The problem: getting fresh events to whoever needs them
HTTP is pull-based, but most live features need a push. These four techniques span two axes: client↔server (the first three) and server↔server (webhooks). Chapter 2 introduced the client-server three; here we compare all four as a decision and add the server-to-server case.
Short polling
The client re-asks “anything new?” on a fixed timer.
- Mechanics:
GET /updatesevery N seconds; usually returns nothing. - Latency: up to one interval stale.
- Cost: wasteful — most requests are empty; halving latency doubles request load. Each request re-pays connection/auth overhead.
- Use when: updates are infrequent and a few seconds of lag is fine; you want dead-simple and stateless.
Long polling
The client requests; the server holds the connection open until it has data (or a timeout), responds, and the client immediately re-requests.
- Mechanics: request parks on the server until an event or ~30s timeout.
- Latency: near-instant delivery, far fewer empty responses than short polling.
- Cost: holds a connection per waiting client (server must support many concurrent open requests); still one event per round trip; needs care so a proxy doesn’t kill the idle connection.
- Use when: you want near-real-time with maximum compatibility and no special protocol.
WebSockets
One persistent TCP connection, upgraded from HTTP, carrying full-duplex messages either direction at any time.
- Mechanics:
ws:///wss://; after the handshake both sides send frames freely. - Latency: lowest; true push, minimal per-message overhead.
- Cost: stateful long-lived connections — hard to load-balance (need sticky routing or a pub/sub backplane to fan messages to the right connection node), consume memory per connection, and need reconnection/heartbeat logic and fallbacks where blocked.
- Use when: bidirectional and high-frequency — chat, multiplayer, collaborative editing, live trading. (SSE is the lighter, one-way cousin when the client only needs to receive.)
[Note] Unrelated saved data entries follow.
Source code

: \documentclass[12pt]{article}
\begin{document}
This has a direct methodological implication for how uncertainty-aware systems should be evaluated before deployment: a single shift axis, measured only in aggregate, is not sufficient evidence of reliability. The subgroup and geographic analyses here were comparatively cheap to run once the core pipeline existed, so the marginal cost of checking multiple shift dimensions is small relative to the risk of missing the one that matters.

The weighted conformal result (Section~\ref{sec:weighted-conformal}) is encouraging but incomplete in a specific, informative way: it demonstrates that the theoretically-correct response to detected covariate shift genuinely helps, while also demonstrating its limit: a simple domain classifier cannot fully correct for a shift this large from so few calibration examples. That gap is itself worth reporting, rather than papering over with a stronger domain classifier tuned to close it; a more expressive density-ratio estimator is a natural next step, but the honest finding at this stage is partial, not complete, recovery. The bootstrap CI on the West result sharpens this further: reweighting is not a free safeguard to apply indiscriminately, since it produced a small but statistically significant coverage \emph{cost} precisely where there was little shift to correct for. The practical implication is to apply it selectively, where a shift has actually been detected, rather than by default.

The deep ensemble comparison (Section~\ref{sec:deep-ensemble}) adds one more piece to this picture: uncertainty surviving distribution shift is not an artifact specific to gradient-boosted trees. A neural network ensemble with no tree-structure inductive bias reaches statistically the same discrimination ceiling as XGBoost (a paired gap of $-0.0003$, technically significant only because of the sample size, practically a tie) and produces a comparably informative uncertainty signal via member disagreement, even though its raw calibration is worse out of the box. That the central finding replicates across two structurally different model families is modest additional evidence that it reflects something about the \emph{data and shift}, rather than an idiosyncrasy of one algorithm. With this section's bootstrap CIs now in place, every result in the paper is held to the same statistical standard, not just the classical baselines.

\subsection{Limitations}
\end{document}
Webhooks — the server-to-server one
Instead of you polling another service, you register a URL and they POST to you when an event occurs. It’s “push” between servers (reverse of the others, which push to clients).
- Mechanics: you expose
POST /webhooks/payments; the provider calls it on each event (e.g. Stripe → “payment succeeded”). - Latency: event-driven, near-instant; zero wasted requests vs polling their API.
- Cost: you must run a publicly reachable, always-up endpoint; handle retries and idempotency (deliveries can duplicate or arrive out of order), verify signatures (anyone could POST), and absorb bursts (queue incoming webhooks). Delivery isn’t guaranteed if you’re down — providers retry with backoff.
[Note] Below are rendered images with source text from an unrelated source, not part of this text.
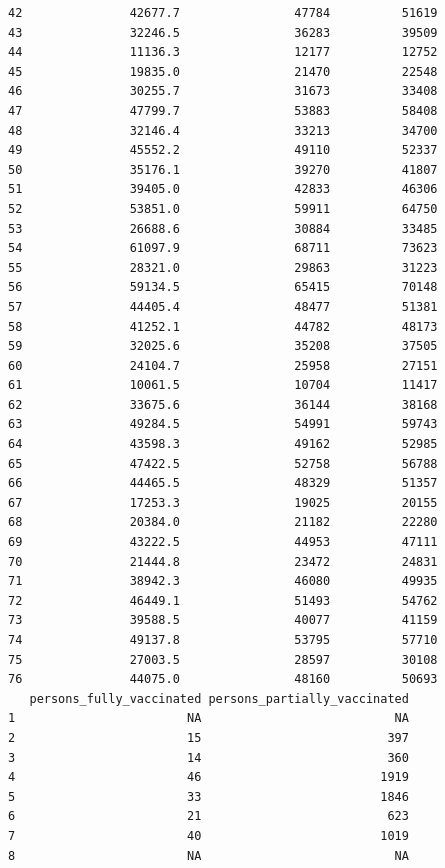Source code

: \documentclass[
  letterpaper,
  DIV=11,
  numbers=noendperiod]{scrartcl}
\begin{document}
\begin{verbatim}
42               42677.7                47784          51619
43               32246.5                36283          39509
44               11136.3                12177          12752
45               19835.0                21470          22548
46               30255.7                31673          33408
47               47799.7                53883          58408
48               32146.4                33213          34700
49               45552.2                49110          52337
50               35176.1                39270          41807
51               39405.0                42833          46306
52               53851.0                59911          64750
53               26688.6                30884          33485
54               61097.9                68711          73623
55               28321.0                29863          31223
56               59134.5                65415          70148
57               44405.4                48477          51381
58               41252.1                44782          48173
59               32025.6                35208          37505
60               24104.7                25958          27151
61               10061.5                10704          11417
62               33675.6                36144          38168
63               49284.5                54991          59743
64               43598.3                49162          52985
65               47422.5                52758          56788
66               44465.5                48329          51357
67               17253.3                19025          20155
68               20384.0                21182          22280
69               43222.5                44953          47111
70               21444.8                23472          24831
71               38942.3                46080          49935
72               46449.1                51493          54762
73               39588.5                40077          41159
74               49137.8                53795          57710
75               27003.5                28597          30108
76               44075.0                48160          50693
   persons_fully_vaccinated persons_partially_vaccinated
1                        NA                           NA
2                        15                          397
3                        14                          360
4                        46                         1919
5                        33                         1846
6                        21                          623
7                        40                         1019
8                        NA                           NA

\end{verbatim}
\end{document}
- Use when: integrating with third-party/independent services for asynchronous events — payments, CI, repo events.
The decision table
| Need | Reach for |
|---|---|
| Rare updates, simplest possible | Short polling |
| Near-real-time, broad compatibility | Long polling |
| Two-way, high-frequency client traffic | WebSockets |
| One-way server→client stream | SSE (Chapter 2) |
| Async events between services | Webhooks |
The interview cue
Match the mechanism to the direction and frequency: “In-app chat is WebSockets (bidirectional, with a Redis pub/sub backplane so any connection server can deliver a message). Our payment provider notifies us via webhooks, which I’ll verify, make idempotent, and drop onto a queue. A rarely-changing status badge can just short-poll.” Picking per-channel — and naming the scaling cost (backplane) and delivery hazards (retries, idempotency, signatures) — is the signal.